Figure 1 — System boundaries for the state-specific crop impact research effort; product treatment (grain drying and potato grading) was not included in the data collection process.

“Currently the ecoinvent data for US corn and soybeans is a nationwide average. Breaking it out by state can be much more accurate,” explains senior sustainability analyst Juanita Barerra, who led the two-year effort for EarthShift Global. “In some cases the difference is quite significant, with order-of-magnitude variations from the national average on several state-level impacts.”

Fifteen different states were included in the data-gathering process (Fig. 2), which drew on sources from the US Department of Agriculture, Environmental Protection Agency, and Geological Survey, as well as a variety of state-level agricultural and environmental agencies. Public data from local extension offices was also incorporated, especially for the potato and sweet corn research, as was information from the non-profit Agriculture and Food Systems Institute.

Figure 2 — Four crops and 15 states were included in the research project, to provide new levels of detail and accuracy for LCA practitioners.

One key advancement, notes Juanita, is the inclusion of background information on assumptions and calculations in comments on the input and output data.
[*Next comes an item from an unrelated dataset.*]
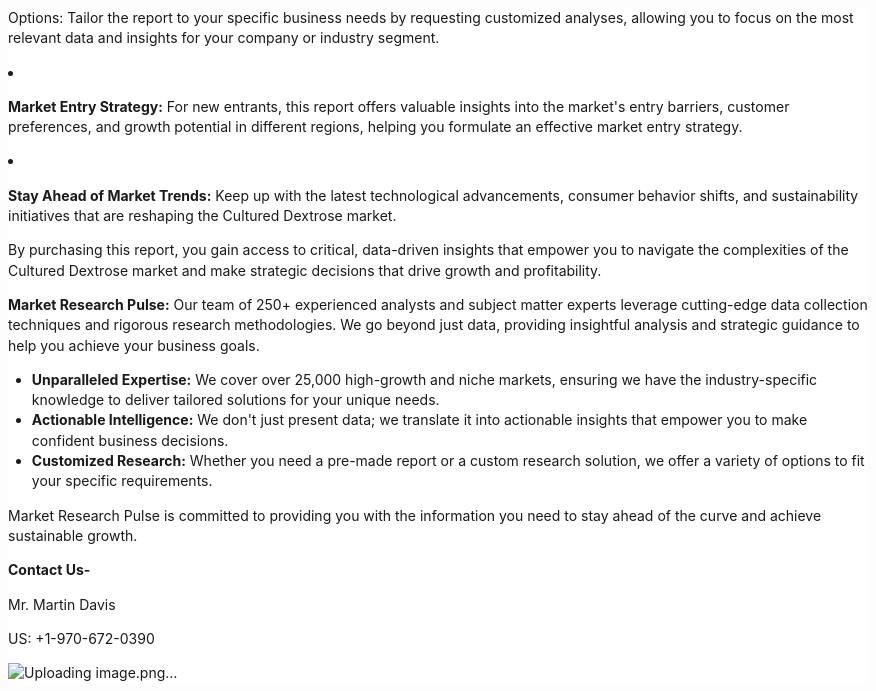 Options:</strong> Tailor the report to your specific business needs by requesting customized analyses, allowing you to focus on the most relevant data and insights for your company or industry segment.</p></li><li><p><strong>Market Entry Strategy:</strong> For new entrants, this report offers valuable insights into the market's entry barriers, customer preferences, and growth potential in different regions, helping you formulate an effective market entry strategy.</p></li><li><p><strong>Stay Ahead of Market Trends:</strong> Keep up with the latest technological advancements, consumer behavior shifts, and sustainability initiatives that are reshaping the Cultured Dextrose market.</p></li></ol><p>By purchasing this report, you gain access to critical, data-driven insights that empower you to navigate the complexities of the Cultured Dextrose market and make strategic decisions that drive growth and profitability.</p><p><strong>Market Research Pulse:</strong>&nbsp;Our team of 250+ experienced analysts and subject matter experts leverage cutting-edge data collection techniques and rigorous research methodologies. We go beyond just data, providing insightful analysis and strategic guidance to help you achieve your business goals.</p><ul><li><strong>Unparalleled Expertise:</strong>&nbsp;We cover over 25,000 high-growth and niche markets, ensuring we have the industry-specific knowledge to deliver tailored solutions for your unique needs.</li><li><strong>Actionable Intelligence:</strong>&nbsp;We don't just present data; we translate it into actionable insights that empower you to make confident business decisions.</li><li><strong>Customized Research:</strong>&nbsp;Whether you need a pre-made report or a custom research solution, we offer a variety of options to fit your specific requirements.</li></ul><p>Market Research Pulse is committed to providing you with the information you need to stay ahead of the curve and achieve sustainable growth.</p><p><strong>Contact Us-</strong></p><p>Mr. Martin Davis</p><p>US: +1-970-672-0390</p>
![Uploading image.png…]()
This allows practitioners using the data to trace how the calculations were developed and make adjustments as appropriate.

“For example, tracking use of manure was very challenging,” says Juanita. “It’s one of most controversial inputs, but the most recent available data was from 2013, so it could be inaccurate. Adding information about that in the comments allows people to see where the quantities involved can affect the results of the study they’re doing.”

The effort also required collection of substantial new data on production equipment, adds sustainability analyst Miguel Hernandez. “As we did the research, we found issues with the equipment information and as a result had to obtain publicly available and reviewed data for each type of machine.” That complete and up-to-date inventory will shed substantial new light on crop impacts.

The ecoinvent Association calls out the new regionalized agricultural data in its announcement of the release of its updated database planned for November 2023.